◆ **Exercise data**:
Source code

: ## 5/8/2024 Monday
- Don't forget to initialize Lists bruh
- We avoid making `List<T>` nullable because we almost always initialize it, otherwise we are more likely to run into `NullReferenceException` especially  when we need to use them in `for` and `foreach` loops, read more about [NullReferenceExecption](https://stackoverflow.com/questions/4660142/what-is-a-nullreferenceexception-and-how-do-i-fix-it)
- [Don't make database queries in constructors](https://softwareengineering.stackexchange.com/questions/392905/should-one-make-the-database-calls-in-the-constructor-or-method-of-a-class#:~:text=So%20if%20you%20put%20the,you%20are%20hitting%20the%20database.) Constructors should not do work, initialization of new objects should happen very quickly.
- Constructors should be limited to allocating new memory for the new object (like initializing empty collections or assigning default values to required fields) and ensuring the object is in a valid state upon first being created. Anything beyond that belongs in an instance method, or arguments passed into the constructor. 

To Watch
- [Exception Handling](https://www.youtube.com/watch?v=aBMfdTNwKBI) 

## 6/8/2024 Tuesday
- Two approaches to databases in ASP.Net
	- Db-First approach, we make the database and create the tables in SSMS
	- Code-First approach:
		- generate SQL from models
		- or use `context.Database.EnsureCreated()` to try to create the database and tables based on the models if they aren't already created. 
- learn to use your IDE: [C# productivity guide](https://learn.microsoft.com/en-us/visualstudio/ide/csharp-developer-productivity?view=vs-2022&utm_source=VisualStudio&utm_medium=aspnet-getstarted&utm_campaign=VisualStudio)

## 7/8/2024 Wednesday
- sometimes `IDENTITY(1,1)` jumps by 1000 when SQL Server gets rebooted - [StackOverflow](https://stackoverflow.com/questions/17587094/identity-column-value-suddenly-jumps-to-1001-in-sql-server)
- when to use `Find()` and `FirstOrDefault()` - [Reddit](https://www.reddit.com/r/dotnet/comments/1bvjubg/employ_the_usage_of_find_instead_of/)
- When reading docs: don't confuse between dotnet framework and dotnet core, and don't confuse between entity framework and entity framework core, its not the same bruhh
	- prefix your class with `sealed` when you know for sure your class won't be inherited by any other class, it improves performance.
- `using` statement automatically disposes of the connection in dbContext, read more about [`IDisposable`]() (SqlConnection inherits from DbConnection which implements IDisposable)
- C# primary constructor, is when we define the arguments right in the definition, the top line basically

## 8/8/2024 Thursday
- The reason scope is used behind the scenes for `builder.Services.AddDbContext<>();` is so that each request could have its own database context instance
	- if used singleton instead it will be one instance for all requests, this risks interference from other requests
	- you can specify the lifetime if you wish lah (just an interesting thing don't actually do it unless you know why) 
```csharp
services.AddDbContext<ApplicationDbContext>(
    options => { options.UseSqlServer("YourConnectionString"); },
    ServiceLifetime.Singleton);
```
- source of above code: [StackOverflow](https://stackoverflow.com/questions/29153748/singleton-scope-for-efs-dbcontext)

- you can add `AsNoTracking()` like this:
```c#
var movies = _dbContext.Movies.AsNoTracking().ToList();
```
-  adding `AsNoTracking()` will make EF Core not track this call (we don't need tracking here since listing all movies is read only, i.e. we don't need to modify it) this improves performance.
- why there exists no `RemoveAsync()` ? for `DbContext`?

◆ **What the task requires**: Return word for word the lines above from the line with "## 5/8/2024 Monday" to the line with "- [Don't make", including both and leaving out all others.

◆ **Exercise solution**:
: ## 5/8/2024 Monday
- Don't forget to initialize Lists bruh
- We avoid making `List<T>` nullable because we almost always initialize it, otherwise we are more likely to run into `NullReferenceException` especially  when we need to use them in `for` and `foreach` loops, read more about [NullReferenceExecption](https://stackoverflow.com/questions/4660142/what-is-a-nullreferenceexception-and-how-do-i-fix-it)
- [Don't make database queries in constructors](https://softwareengineering.stackexchange.com/questions/392905/should-one-make-the-database-calls-in-the-constructor-or-method-of-a-class#:~:text=So%20if%20you%20put%20the,you%20are%20hitting%20the%20database.) Constructors should not do work, initialization of new objects should happen very quickly.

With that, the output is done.